Group Psychology And The Ukraine


R.E. Prindle

Let us ask ourselves a single question about the situation in the Ukraine.

That question is, who is the central player in this enormous critical game?  Who is the motive force?  Which nation is directing the action and to what goal?  It is an easy answer, but one that will still surprise you and which you will immediately deny.  Yes, you guessed it,  the Jews.

This issue is not specifically the Ukraine but includes it; nor is it Russia; nor the US; nor Europe.  This issue is all of them streaming out of Germany in the eighteenth century of the Affaire Jud Suss.  Of a people that cherishes grievances, this issue in the Ukraine represents Ultima Judaica.  Nor is this the first time in the last hundred years that the Jews have tried to destroy all.  They almost succeeded with the one-two punch, WWI and WWII.  Totally shattered by the results of the latter of those two wars the Jews needed a few decades to regroup.  If this is intended to be WWIII it may succeed where the first two wars failed.

The whole of Europe West from England, East to the Soviet Union the continent then lay in ruins.  The unexpected collateral damage was that both Hitler and Stalin nearly terminated the Jewish career.  Amid the holocaust of Europe there was the Jewish holocaust.

The result was that they played a revived Germany, Europe and the US to finance their own recovery.  Then they had to figure out a way to continue the destruction of Europe, Russia, the US and perhaps Western Civilization.  Jewish civilization must not only reign supreme but alone.

Events transpired in their favor.  When the Soviet Union collapsed in the 1980s and disintegrated, a window was opened.
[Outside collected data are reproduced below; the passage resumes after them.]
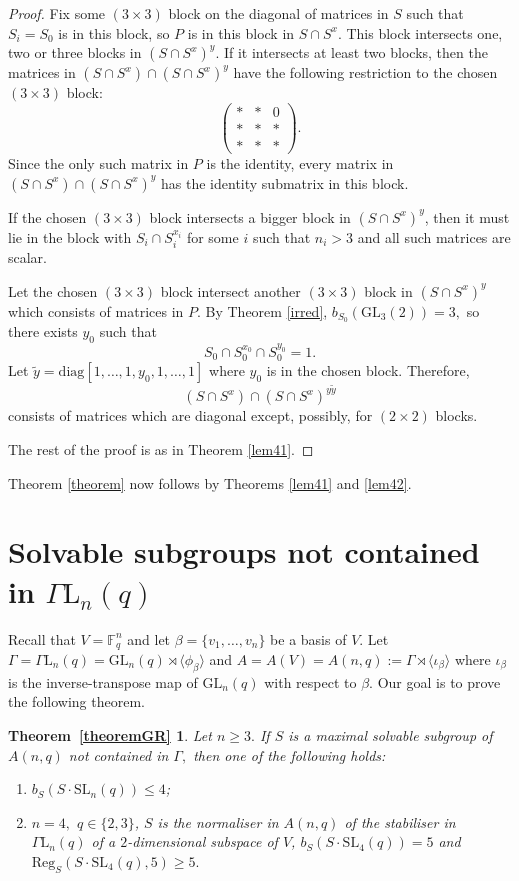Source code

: \documentclass[a4paper,reqno,11pt]{amsart}
\newtheorem*{T4}{Theorem~\ref{theoremGR}}
\theoremstyle{definition}
\theoremstyle{remark}
\numberwithin{equation}{section}
\newcommand{\diag}{\mathrm{diag}}
\newcommand{\Reg}{\mathrm{Reg}}
\newcommand{\GaL}{{\Gamma \mathrm{L}}}
\newcommand{\SL}{{\mathrm{SL}}}
\newcommand{\GL}{{\mathrm{GL}}}
\begin{document}
\begin{proof}
 Fix some $(3\times 3)$ block on the diagonal of matrices in $S$ such that $S_i=S_0$ is in this block, so $P$ is in this block in $S \cap S^x$.
 This block intersects  one, two or three blocks in $(S \cap S^x)^y.$  
If it intersects  at least two blocks, then the  matrices in $(S \cap S^x) \cap (S \cap S^x)^y$ have the following restriction  to the chosen $(3 \times 3)$ block:
$$
\begin{pmatrix}
*&*&0\\
*&*&*\\
*&*&*
\end{pmatrix}. 
$$ 
Since  the only such matrix in $P$ is the identity, every matrix in $(S \cap S^x) \cap (S \cap S^x)^y$ has the identity submatrix in this block.  

If the chosen $(3 \times 3)$ block intersects  a bigger block in $(S \cap S^x)^y$, then it must lie in the block with  $S_i \cap S_i^{x_i}$ for some $i$ such that $n_i>3$ and  all such matrices are scalar.

Let the chosen $(3 \times 3)$ block intersect another $(3 \times 3)$ block in $(S \cap S^x)^y$ which consists of matrices in $P$. By Theorem \ref{irred}, $b_{S_0}(\GL_3(2))=3,$ so there exists $y_0$ such that $$S_0 \cap S_0^{x_0} \cap S_0^{y_0} =1.$$ Let $\tilde{y}=\diag[1, \ldots, 1, y_0, 1, \ldots, 1]$ where $y_0$ is in the chosen block. Therefore,
 $$(S \cap S^x) \cap (S \cap S^x)^{y\tilde{y}}$$
consists of matrices which are diagonal except, possibly, for $(2 \times 2)$ blocks.

The rest of the proof is  as in Theorem \ref{lem41}. 
\end{proof}

Theorem \ref{theorem} now follows by Theorems \ref{lem41} and \ref{lem42}.

\section{Solvable subgroups not contained in $\GaL_n(q)$}
\label{sec412}



Recall that $V=\mathbb{F}_q^n$ and let $\beta=\{v_1, \ldots, v_n\}$ be a basis of $V$. Let $\Gamma= \GaL _n(q)= \GL_n(q) \rtimes \langle  \phi_{\beta} \rangle$
and $A=A(V)=A(n,q):=\Gamma \rtimes \langle \iota_{\beta} \rangle$ where $\iota_{\beta}$ is the inverse-transpose  map of $\GL_n(q)$ with respect to $\beta.$  Our goal is to prove the following theorem.

\begin{T4}
Let $n\ge 3.$ If $S$ is a maximal solvable subgroup of $A(n,q)$ not contained in $\Gamma,$ then one of the following holds:
\begin{enumerate}
\item[$(1)$] $b_S(S \cdot \SL_n(q))\le 4$;
\item[$(2)$] $n=4,$ $q \in \{2,3\}$, $S$ is the normaliser in $A(n,q)$ of the stabiliser in $\GaL_n(q)$ of a $2$-dimensional subspace of $V$, $b_S(S \cdot \SL_4(q))=5$ and $\Reg_S(S \cdot \SL_4(q),5)\ge 5.$
\end{enumerate}
\end{T4} 
\end{document}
Israel, established in 1948 was now a mature State, over populated to the gills.  The State had to move people to other shores,  they had to populate another country.  The US, Russia and Western Europe were out.  That left the Ukraine, an old haunt of theirs going back hundreds of years.  Jews began migrating to the Ukraine.
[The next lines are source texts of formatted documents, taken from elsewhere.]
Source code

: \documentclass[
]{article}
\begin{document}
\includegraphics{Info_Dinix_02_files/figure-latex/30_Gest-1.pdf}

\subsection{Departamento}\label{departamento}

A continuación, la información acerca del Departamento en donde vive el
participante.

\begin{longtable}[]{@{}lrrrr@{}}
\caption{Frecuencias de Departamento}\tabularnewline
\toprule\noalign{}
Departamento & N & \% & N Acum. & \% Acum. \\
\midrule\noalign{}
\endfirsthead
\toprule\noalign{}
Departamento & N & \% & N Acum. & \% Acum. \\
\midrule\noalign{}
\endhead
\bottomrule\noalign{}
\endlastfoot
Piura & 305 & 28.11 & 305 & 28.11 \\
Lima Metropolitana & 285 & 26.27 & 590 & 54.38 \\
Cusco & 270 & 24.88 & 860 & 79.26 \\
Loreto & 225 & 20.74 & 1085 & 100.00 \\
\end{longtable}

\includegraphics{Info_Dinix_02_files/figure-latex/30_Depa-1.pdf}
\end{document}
Accordingly if accounts are correct they have created the largest and most vibrant Jewish colony in Europe.  Europe had, or has, a loose confederation of States under the government of the EU combined with that of NATO, both heavily infiltrated by Jews.  NATO then was used as an irritant against Russia.  Jews hatred of Russia prevented the new Russian State, now that the USSR had disappeared, from prospering so that NATO and Europe were their enemies.  The Ukraine was then a Jewish colony, historically a Russian province i.e. Ukraine was placed within historically Russian borders. 

The Ukraine under Jewish domination then cultivated a relationship with the US and NATO to install missiles essentially within Russia around the perimeter of the Ukraine facing Russia. 

I don’t know whether the missiles were only planned or actually installed but I suspect the latter.  If one looks at Russian war plans they seem very odd.  Russia attacked Ukraine along the entire perimeter within Russia and then bombed the entire perimeter at once.  Why?  Very probably to destroy those very missiles before they could be fired.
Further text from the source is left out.